Exercise requirements -
Sift through the material below and return the lines with "plugins".
# # # #
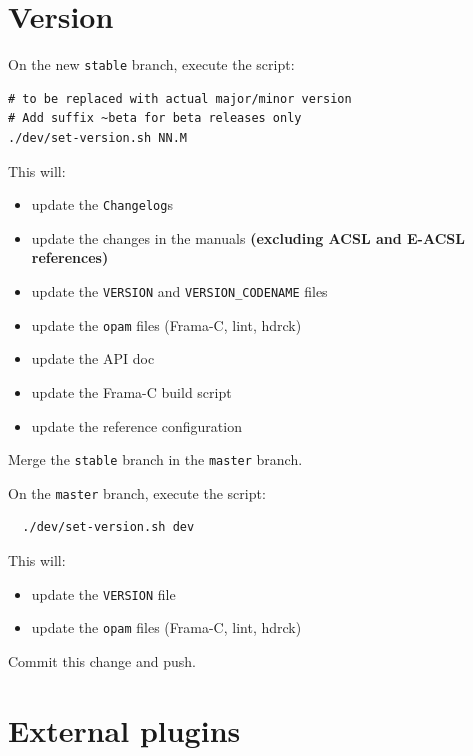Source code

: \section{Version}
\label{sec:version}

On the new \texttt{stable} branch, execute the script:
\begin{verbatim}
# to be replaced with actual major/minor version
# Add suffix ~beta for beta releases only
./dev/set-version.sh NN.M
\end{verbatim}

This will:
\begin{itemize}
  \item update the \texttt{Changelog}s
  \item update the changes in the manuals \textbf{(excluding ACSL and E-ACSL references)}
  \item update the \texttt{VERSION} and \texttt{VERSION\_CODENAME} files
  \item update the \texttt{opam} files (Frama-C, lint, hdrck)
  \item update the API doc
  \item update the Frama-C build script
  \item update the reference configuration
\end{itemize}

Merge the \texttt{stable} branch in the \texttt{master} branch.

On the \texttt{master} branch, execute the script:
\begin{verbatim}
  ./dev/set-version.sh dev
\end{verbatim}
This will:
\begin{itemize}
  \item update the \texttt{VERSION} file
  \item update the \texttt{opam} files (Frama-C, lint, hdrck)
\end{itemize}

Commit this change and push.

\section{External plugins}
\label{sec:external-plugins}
# # # #
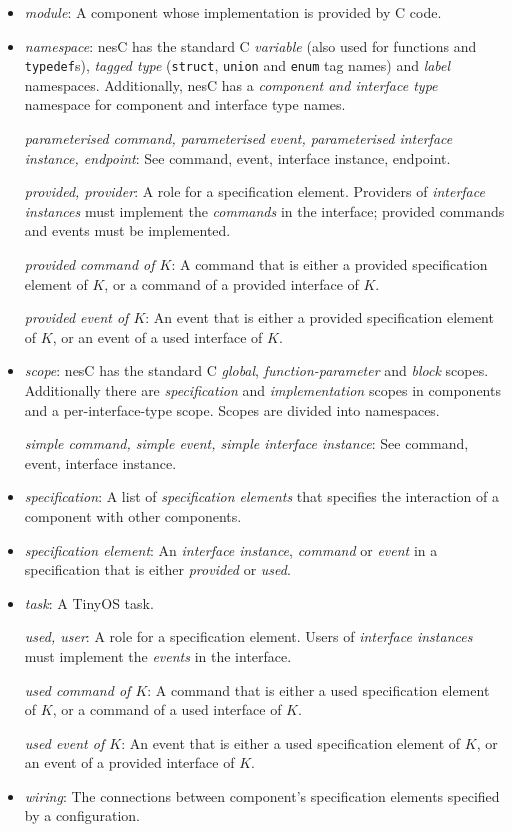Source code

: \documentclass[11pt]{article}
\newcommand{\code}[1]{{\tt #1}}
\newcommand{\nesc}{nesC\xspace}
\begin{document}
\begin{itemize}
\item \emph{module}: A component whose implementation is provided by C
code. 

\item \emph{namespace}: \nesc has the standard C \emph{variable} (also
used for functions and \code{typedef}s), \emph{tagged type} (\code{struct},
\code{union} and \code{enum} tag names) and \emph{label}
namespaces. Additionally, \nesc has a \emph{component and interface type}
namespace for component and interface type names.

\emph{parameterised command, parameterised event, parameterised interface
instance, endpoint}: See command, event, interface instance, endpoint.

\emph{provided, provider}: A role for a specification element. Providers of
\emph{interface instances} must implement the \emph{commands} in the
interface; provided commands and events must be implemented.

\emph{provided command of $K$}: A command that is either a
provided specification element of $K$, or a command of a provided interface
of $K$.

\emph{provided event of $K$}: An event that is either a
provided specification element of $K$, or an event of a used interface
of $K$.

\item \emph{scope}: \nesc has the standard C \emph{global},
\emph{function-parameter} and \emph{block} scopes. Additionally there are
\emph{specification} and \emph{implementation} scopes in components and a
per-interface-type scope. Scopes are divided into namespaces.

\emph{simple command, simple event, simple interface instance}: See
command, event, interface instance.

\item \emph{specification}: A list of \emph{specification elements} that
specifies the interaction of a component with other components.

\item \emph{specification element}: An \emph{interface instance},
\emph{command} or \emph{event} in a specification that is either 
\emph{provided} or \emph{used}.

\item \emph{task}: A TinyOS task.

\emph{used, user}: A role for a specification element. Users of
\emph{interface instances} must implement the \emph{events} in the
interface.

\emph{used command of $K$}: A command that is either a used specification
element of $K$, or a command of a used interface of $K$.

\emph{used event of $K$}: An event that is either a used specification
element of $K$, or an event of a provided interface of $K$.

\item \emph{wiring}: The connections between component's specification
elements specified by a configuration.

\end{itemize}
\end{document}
# # # #
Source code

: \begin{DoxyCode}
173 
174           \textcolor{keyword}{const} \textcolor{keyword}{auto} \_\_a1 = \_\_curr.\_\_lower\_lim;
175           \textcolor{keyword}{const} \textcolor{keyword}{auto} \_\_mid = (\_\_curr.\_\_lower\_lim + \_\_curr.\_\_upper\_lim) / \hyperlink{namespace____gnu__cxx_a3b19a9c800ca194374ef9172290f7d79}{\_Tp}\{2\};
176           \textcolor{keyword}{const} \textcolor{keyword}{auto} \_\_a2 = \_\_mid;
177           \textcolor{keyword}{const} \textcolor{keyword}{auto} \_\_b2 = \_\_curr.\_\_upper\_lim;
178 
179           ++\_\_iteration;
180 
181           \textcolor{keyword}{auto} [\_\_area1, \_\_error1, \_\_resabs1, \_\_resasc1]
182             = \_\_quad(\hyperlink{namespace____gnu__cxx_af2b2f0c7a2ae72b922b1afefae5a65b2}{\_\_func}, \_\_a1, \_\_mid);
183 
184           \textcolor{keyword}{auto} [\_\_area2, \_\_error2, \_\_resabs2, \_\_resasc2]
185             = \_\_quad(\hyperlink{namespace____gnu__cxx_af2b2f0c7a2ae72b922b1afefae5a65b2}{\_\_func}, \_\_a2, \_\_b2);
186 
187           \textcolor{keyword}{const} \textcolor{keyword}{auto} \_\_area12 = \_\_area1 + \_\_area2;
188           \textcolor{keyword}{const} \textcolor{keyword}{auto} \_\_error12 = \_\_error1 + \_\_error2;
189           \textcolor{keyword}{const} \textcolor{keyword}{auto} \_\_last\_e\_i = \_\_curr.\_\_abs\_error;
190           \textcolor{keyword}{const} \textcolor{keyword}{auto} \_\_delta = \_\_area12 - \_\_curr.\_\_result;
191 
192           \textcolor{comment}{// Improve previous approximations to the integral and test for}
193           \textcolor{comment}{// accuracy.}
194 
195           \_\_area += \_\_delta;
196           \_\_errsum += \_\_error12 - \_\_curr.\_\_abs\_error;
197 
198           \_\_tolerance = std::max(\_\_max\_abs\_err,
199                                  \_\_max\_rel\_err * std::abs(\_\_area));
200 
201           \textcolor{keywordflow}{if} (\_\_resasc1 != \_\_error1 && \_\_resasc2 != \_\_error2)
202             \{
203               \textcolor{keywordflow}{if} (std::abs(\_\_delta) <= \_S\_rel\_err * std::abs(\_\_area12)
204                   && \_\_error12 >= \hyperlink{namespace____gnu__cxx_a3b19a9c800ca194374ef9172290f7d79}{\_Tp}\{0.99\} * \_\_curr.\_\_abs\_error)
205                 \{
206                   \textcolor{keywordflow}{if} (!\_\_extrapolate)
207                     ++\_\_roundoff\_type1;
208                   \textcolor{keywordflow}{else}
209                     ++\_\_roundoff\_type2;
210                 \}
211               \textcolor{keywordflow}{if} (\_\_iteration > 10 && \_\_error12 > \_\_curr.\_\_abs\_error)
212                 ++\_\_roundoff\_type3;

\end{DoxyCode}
# # # #
Your solution -
\section{External plugins}
\label{sec:external-plugins}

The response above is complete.